When I reached the finish line in 2008, despite the condition of my torn up feet, I wanted so badly to turn around and go back across the valley. As I drove back toward home that year, the whole way through Death Valley I dreamed of going back, it seemed like the logical thing to do, to go see the course and experience it in reverse. There is nothing like seeing the sunrises and sunsets and the extremes in between, the colorful rocks and the sky.
Becoming part of the road, part of the heat, you connect with that environment in a way that you cannot explain to anyone unless they've experienced it. But some people do get it.
Teresa Perdue-Hickey, a beginning runner I recently met in Fort Collins, said a beautiful thing about running after she watched the Badwater videos from this year. She said, "I love how running isn't at all about running.. it's about catching up to your spirit and running within that space for as long as you can".
I hope to do a double crossing of Death Valley in the near future.
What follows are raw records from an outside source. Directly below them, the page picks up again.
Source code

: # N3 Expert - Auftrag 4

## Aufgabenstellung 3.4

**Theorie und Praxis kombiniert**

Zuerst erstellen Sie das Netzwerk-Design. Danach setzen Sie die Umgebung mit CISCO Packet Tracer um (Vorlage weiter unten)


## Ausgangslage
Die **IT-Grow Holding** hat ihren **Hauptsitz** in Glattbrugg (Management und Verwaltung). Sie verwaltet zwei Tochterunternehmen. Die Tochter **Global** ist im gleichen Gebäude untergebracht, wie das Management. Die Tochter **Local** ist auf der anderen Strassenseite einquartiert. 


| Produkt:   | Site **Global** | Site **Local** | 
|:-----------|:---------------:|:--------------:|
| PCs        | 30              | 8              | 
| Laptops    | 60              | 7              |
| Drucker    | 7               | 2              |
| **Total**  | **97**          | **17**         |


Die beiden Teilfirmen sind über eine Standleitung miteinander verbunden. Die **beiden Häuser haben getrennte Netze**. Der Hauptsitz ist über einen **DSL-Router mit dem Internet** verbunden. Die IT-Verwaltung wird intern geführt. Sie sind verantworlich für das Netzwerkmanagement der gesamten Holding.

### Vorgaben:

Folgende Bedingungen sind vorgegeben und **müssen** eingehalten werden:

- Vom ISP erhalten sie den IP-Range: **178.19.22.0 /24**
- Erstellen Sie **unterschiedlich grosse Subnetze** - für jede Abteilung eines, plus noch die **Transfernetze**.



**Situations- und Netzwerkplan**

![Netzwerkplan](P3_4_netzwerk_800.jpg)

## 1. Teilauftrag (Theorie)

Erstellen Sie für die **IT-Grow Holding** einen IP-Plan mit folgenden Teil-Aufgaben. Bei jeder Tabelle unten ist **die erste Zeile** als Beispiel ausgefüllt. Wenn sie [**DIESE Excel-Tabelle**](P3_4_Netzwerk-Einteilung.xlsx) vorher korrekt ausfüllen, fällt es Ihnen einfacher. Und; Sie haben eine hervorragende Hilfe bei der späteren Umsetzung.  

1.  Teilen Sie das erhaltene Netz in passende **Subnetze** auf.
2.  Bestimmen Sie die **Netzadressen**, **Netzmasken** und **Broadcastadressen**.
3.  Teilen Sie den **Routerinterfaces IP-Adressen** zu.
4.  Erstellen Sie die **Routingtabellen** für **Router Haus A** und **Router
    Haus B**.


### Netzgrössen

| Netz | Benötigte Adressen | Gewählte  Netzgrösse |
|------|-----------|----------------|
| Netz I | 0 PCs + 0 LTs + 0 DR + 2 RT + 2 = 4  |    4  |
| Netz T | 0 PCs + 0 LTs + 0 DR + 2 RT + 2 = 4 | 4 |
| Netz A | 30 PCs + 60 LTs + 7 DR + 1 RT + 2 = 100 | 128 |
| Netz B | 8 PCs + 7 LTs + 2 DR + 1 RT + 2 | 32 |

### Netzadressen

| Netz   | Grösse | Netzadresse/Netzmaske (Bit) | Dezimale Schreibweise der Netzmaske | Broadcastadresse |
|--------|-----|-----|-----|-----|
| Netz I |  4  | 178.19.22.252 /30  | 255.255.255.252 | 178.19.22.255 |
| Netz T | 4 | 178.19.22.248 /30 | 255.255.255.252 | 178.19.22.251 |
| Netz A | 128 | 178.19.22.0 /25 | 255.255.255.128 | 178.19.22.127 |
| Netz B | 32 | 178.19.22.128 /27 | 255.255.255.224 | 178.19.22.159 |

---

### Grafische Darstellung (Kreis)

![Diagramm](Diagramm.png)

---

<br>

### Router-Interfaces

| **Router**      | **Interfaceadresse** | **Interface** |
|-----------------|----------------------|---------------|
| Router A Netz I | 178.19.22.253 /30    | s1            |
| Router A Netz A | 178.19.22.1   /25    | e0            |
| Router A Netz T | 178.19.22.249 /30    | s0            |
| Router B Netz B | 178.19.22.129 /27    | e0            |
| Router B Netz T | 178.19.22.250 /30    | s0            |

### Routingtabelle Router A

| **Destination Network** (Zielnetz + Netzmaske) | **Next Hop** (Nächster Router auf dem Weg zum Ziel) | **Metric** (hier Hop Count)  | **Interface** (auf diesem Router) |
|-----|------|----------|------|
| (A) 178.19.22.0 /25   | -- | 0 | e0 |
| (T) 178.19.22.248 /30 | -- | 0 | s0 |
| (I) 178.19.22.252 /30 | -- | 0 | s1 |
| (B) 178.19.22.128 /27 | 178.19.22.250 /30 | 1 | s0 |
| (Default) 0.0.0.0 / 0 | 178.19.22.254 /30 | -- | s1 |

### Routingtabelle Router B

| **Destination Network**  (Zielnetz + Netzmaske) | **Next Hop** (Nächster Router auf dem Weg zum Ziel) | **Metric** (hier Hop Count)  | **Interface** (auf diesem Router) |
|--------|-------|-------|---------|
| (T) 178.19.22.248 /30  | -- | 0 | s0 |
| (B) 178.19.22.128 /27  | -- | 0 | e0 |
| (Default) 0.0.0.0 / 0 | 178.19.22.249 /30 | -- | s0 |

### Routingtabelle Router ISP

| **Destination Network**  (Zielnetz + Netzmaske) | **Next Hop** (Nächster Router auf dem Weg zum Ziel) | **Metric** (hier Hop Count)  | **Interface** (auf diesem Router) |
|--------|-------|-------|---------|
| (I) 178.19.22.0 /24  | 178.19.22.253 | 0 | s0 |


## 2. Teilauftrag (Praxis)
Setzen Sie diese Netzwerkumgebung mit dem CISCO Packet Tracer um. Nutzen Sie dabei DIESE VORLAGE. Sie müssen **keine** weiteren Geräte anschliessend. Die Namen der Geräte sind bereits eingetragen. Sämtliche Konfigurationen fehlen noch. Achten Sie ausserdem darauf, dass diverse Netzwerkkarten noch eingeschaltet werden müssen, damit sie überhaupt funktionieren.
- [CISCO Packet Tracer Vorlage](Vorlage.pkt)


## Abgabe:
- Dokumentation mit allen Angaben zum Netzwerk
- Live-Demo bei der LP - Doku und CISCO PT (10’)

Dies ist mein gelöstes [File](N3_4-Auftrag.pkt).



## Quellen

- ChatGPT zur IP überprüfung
I'd like to do the race again next year but at this point not sure about a double then. It's a possibility, but I might save it for 2014 when I turn 50, it would be a fun way to do a 50th birthday celebration.
Allowing yourself to dream, even in the face of hard times and difficult situations, unhappiness, depression, grief and loss, then finding the window of opportunity to go after those dreams and chase them down, and catch what you can, is what drives some people to achieve the things many people think of as impossible or beyond their limits.
It applies not only to runners but to anyone. Finding a way to move forward, getting caught up in the pursuit of a dream, is one of the most healing things you can do. And it's really a gift, in honor of the people in our hearts, who inspired us in the first place.